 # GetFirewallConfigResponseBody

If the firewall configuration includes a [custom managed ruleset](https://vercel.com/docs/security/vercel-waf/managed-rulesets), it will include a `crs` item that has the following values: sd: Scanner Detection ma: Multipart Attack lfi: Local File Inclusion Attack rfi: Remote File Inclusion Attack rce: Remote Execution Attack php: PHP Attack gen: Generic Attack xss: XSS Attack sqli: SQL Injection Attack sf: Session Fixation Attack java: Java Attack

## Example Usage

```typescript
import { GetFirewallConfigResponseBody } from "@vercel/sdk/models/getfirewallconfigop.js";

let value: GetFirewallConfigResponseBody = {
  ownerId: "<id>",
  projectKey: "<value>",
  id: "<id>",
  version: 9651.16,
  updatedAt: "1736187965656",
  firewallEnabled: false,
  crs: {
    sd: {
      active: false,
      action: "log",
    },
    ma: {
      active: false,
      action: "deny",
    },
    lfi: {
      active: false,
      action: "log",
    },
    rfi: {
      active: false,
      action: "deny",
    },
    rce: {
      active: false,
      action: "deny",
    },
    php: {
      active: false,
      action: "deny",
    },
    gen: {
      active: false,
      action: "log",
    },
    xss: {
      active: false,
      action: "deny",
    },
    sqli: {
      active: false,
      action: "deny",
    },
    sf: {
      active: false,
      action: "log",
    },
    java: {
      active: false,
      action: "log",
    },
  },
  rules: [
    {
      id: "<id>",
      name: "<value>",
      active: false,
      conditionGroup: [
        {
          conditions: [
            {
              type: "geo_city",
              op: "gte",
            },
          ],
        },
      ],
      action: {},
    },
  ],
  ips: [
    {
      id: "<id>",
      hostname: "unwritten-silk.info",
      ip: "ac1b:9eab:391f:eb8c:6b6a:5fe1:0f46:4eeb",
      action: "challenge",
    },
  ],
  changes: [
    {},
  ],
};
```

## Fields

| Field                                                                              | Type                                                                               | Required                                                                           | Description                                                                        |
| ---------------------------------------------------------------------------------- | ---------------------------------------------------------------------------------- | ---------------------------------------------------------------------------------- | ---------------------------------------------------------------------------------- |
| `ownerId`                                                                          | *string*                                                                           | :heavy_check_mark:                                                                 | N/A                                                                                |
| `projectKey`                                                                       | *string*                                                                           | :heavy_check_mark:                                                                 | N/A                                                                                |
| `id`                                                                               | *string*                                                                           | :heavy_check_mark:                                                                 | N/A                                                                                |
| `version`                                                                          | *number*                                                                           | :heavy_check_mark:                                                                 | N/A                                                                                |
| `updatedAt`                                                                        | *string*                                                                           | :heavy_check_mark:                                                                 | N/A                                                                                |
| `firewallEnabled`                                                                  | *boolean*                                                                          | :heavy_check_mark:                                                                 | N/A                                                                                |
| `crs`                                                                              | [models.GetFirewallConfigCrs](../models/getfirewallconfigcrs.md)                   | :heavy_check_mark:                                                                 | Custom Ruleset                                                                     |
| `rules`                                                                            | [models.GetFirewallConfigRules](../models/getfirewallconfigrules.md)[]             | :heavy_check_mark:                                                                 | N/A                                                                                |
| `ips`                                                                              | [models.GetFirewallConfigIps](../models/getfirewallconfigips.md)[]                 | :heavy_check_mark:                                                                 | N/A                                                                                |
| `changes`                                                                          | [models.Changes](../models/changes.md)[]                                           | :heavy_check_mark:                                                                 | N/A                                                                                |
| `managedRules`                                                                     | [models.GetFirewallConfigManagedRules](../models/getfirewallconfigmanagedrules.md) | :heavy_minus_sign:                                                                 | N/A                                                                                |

========

Give back the whole listing. Match it exactly.

 # GetFirewallConfigResponseBody

If the firewall configuration includes a [custom managed ruleset](https://vercel.com/docs/security/vercel-waf/managed-rulesets), it will include a `crs` item that has the following values: sd: Scanner Detection ma: Multipart Attack lfi: Local File Inclusion Attack rfi: Remote File Inclusion Attack rce: Remote Execution Attack php: PHP Attack gen: Generic Attack xss: XSS Attack sqli: SQL Injection Attack sf: Session Fixation Attack java: Java Attack

## Example Usage

```typescript
import { GetFirewallConfigResponseBody } from "@vercel/sdk/models/getfirewallconfigop.js";

let value: GetFirewallConfigResponseBody = {
  ownerId: "<id>",
  projectKey: "<value>",
  id: "<id>",
  version: 9651.16,
  updatedAt: "1736187965656",
  firewallEnabled: false,
  crs: {
    sd: {
      active: false,
      action: "log",
    },
    ma: {
      active: false,
      action: "deny",
    },
    lfi: {
      active: false,
      action: "log",
    },
    rfi: {
      active: false,
      action: "deny",
    },
    rce: {
      active: false,
      action: "deny",
    },
    php: {
      active: false,
      action: "deny",
    },
    gen: {
      active: false,
      action: "log",
    },
    xss: {
      active: false,
      action: "deny",
    },
    sqli: {
      active: false,
      action: "deny",
    },
    sf: {
      active: false,
      action: "log",
    },
    java: {
      active: false,
      action: "log",
    },
  },
  rules: [
    {
      id: "<id>",
      name: "<value>",
      active: false,
      conditionGroup: [
        {
          conditions: [
            {
              type: "geo_city",
              op: "gte",
            },
          ],
        },
      ],
      action: {},
    },
  ],
  ips: [
    {
      id: "<id>",
      hostname: "unwritten-silk.info",
      ip: "ac1b:9eab:391f:eb8c:6b6a:5fe1:0f46:4eeb",
      action: "challenge",
    },
  ],
  changes: [
    {},
  ],
};
```

## Fields

| Field                                                                              | Type                                                                               | Required                                                                           | Description                                                                        |
| ---------------------------------------------------------------------------------- | ---------------------------------------------------------------------------------- | ---------------------------------------------------------------------------------- | ---------------------------------------------------------------------------------- |
| `ownerId`                                                                          | *string*                                                                           | :heavy_check_mark:                                                                 | N/A                                                                                |
| `projectKey`                                                                       | *string*                                                                           | :heavy_check_mark:                                                                 | N/A                                                                                |
| `id`                                                                               | *string*                                                                           | :heavy_check_mark:                                                                 | N/A                                                                                |
| `version`                                                                          | *number*                                                                           | :heavy_check_mark:                                                                 | N/A                                                                                |
| `updatedAt`                                                                        | *string*                                                                           | :heavy_check_mark:                                                                 | N/A                                                                                |
| `firewallEnabled`                                                                  | *boolean*                                                                          | :heavy_check_mark:                                                                 | N/A                                                                                |
| `crs`                                                                              | [models.GetFirewallConfigCrs](../models/getfirewallconfigcrs.md)                   | :heavy_check_mark:                                                                 | Custom Ruleset                                                                     |
| `rules`                                                                            | [models.GetFirewallConfigRules](../models/getfirewallconfigrules.md)[]             | :heavy_check_mark:                                                                 | N/A                                                                                |
| `ips`                                                                              | [models.GetFirewallConfigIps](../models/getfirewallconfigips.md)[]                 | :heavy_check_mark:                                                                 | N/A                                                                                |
| `changes`                                                                          | [models.Changes](../models/changes.md)[]                                           | :heavy_check_mark:                                                                 | N/A                                                                                |
| `managedRules`                                                                     | [models.GetFirewallConfigManagedRules](../models/getfirewallconfigmanagedrules.md) | :heavy_minus_sign:                                                                 | N/A                                                                                |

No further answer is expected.